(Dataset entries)
■ ■ ■
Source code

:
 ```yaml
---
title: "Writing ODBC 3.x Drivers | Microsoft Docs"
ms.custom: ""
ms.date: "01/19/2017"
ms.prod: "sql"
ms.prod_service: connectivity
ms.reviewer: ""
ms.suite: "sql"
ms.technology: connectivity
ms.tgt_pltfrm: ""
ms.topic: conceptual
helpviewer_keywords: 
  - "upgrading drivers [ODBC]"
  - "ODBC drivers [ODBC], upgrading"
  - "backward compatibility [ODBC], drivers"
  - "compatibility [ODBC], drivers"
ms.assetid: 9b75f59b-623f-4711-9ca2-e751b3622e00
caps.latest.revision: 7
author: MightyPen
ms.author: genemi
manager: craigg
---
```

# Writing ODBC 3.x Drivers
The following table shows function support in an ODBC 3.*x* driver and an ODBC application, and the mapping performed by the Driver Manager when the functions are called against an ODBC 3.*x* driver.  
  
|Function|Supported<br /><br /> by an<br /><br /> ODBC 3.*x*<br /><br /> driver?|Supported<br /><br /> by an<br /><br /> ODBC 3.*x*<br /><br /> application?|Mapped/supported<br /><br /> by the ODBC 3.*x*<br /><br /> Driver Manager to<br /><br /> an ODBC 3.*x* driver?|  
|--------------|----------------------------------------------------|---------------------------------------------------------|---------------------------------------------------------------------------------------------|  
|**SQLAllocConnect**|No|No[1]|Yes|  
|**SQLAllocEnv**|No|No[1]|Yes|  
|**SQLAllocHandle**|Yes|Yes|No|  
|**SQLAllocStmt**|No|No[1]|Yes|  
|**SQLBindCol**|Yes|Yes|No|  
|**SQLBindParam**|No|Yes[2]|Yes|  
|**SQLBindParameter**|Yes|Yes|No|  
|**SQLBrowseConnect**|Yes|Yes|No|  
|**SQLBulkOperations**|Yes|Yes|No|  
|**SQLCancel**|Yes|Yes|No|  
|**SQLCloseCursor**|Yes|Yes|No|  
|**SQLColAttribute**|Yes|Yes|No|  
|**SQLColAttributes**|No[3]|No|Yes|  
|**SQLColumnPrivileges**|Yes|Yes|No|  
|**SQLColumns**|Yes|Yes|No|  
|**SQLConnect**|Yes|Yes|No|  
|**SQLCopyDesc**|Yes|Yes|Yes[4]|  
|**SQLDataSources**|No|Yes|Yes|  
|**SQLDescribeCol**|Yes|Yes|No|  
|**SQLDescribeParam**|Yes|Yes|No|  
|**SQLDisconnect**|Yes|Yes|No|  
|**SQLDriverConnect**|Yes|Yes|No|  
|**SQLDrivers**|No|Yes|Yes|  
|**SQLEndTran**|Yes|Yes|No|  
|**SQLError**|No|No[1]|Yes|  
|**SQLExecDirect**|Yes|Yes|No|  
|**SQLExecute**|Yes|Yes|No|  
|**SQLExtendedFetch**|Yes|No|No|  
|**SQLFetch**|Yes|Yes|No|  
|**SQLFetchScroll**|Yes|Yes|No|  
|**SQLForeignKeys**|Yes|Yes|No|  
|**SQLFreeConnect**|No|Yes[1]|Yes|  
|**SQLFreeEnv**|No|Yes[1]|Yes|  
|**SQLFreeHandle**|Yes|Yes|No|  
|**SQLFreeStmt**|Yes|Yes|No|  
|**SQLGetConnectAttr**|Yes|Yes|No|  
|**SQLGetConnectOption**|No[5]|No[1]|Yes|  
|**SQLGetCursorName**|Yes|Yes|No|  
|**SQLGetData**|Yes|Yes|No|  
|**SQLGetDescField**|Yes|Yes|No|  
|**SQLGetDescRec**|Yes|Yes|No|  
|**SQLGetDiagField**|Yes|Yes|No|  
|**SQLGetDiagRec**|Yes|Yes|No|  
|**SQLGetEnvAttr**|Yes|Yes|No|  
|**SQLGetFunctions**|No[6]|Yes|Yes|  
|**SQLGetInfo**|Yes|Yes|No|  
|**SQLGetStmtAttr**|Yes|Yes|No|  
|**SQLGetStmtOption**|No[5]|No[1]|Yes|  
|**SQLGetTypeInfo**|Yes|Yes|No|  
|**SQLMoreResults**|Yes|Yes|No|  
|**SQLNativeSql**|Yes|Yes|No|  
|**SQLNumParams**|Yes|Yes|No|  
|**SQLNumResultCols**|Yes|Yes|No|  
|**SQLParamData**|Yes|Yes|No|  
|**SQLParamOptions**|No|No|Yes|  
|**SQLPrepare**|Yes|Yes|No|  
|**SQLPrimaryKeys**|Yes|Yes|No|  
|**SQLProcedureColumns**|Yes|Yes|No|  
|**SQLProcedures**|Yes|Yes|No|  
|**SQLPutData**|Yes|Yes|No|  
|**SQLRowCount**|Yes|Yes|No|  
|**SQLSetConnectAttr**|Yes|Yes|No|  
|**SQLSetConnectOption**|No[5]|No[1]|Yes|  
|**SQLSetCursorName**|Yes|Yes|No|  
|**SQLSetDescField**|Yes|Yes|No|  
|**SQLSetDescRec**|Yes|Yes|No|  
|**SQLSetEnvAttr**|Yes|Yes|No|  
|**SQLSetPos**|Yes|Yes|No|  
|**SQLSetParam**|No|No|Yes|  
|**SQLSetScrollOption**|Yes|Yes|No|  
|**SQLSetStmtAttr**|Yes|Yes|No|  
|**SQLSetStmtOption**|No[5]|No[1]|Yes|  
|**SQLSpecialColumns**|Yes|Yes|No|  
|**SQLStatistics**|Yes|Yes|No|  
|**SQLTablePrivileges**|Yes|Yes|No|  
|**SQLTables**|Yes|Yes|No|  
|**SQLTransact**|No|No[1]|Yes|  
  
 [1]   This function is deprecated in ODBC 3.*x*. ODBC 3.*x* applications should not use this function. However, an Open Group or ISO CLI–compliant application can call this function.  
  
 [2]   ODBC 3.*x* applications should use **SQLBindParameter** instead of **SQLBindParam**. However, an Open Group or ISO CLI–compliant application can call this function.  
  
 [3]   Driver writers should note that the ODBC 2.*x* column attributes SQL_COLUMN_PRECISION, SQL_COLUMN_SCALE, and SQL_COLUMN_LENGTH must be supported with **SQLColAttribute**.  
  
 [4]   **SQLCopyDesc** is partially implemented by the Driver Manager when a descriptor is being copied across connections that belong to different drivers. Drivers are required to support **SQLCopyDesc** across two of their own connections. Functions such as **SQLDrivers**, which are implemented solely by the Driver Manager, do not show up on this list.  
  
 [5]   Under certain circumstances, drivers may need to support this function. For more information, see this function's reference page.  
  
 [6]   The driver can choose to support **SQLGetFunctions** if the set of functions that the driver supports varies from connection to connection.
■ ■ ■
PROBLEM:
Every line in the entries above that mentions the word "should" must be shown.

RESULT OF THIS TASK:
 [1]   This function is deprecated in ODBC 3.*x*. ODBC 3.*x* applications should not use this function. However, an Open Group or ISO CLI–compliant application can call this function.  
 [2]   ODBC 3.*x* applications should use **SQLBindParameter** instead of **SQLBindParam**. However, an Open Group or ISO CLI–compliant application can call this function.  
 [3]   Driver writers should note that the ODBC 2.*x* column attributes SQL_COLUMN_PRECISION, SQL_COLUMN_SCALE, and SQL_COLUMN_LENGTH must be supported with **SQLColAttribute**.  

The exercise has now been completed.